Starting with the first line of the data below, copy each line up to and including the one containing "for DiVA client". Pictures stay out.

**Study material**
################
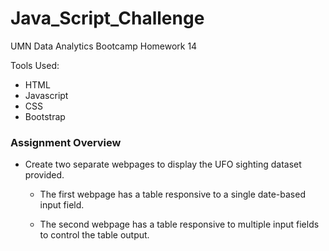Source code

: # Java_Script_Challenge
UMN Data Analytics Bootcamp Homework 14

Tools Used:

* HTML
* Javascript
* CSS
* Bootstrap

### Assignment Overview

* Create two separate webpages to display the UFO sighting dataset provided.

    * The first webpage has a table responsive to a single date-based input field.

    * The second webpage has a table responsive to multiple input fields to control the table output.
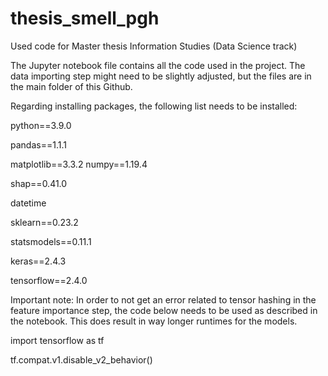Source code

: # thesis_smell_pgh
Used code for Master thesis Information Studies (Data Science track)

The Jupyter notebook file contains all the code used in the project. The data importing step might need to be slightly adjusted, but the files are in the main folder of this Github.

Regarding installing packages, the following list needs to be installed:

python==3.9.0

pandas==1.1.1

matplotlib==3.3.2
numpy==1.19.4

shap==0.41.0

datetime

sklearn==0.23.2

statsmodels==0.11.1

keras==2.4.3

tensorflow==2.4.0



Important note: In order to not get an error related to tensor hashing in the feature importance step, the code below needs to be used as described in the notebook. This does result in way longer runtimes for the models.

import tensorflow as tf

tf.compat.v1.disable_v2_behavior()
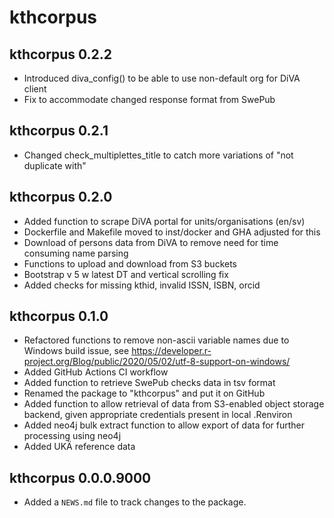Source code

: # kthcorpus

## kthcorpus 0.2.2

* Introduced diva_config() to be able to use non-default org for DiVA client
* Fix to accommodate changed response format from SwePub

## kthcorpus 0.2.1

* Changed check_multiplettes_title to catch more variations of "not duplicate with"

## kthcorpus 0.2.0

* Added function to scrape DiVA portal for units/organisations (en/sv)
* Dockerfile and Makefile moved to inst/docker and GHA adjusted for this
* Download of persons data from DiVA to remove need for time consuming name parsing
* Functions to upload and download from S3 buckets
* Bootstrap v 5 w latest DT and vertical scrolling fix
* Added checks for missing kthid, invalid ISSN, ISBN, orcid

## kthcorpus 0.1.0

* Refactored functions to remove non-ascii variable names due to Windows build issue, see https://developer.r-project.org/Blog/public/2020/05/02/utf-8-support-on-windows/
* Added GitHub Actions CI workflow
* Added function to retrieve SwePub checks data in tsv format
* Renamed the package to "kthcorpus" and put it on GitHub
* Added function to allow retrieval of data from S3-enabled object storage backend, given appropriate credentials present in local .Renviron
* Added neo4j bulk extract function to allow export of data for further processing using neo4j
* Added UKÄ reference data

## kthcorpus 0.0.0.9000

* Added a `NEWS.md` file to track changes to the package.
################
**Response area**
Source code

: # Java_Script_Challenge
UMN Data Analytics Bootcamp Homework 14

Tools Used:

* HTML
* Javascript
* CSS
* Bootstrap

### Assignment Overview

* Create two separate webpages to display the UFO sighting dataset provided.

    * The first webpage has a table responsive to a single date-based input field.

    * The second webpage has a table responsive to multiple input fields to control the table output.
Source code

: # thesis_smell_pgh
Used code for Master thesis Information Studies (Data Science track)

The Jupyter notebook file contains all the code used in the project. The data importing step might need to be slightly adjusted, but the files are in the main folder of this Github.

Regarding installing packages, the following list needs to be installed:

python==3.9.0

pandas==1.1.1

matplotlib==3.3.2
numpy==1.19.4

shap==0.41.0

datetime

sklearn==0.23.2

statsmodels==0.11.1

keras==2.4.3

tensorflow==2.4.0



Important note: In order to not get an error related to tensor hashing in the feature importance step, the code below needs to be used as described in the notebook. This does result in way longer runtimes for the models.

import tensorflow as tf

tf.compat.v1.disable_v2_behavior()
Source code

: # kthcorpus

## kthcorpus 0.2.2

* Introduced diva_config() to be able to use non-default org for DiVA client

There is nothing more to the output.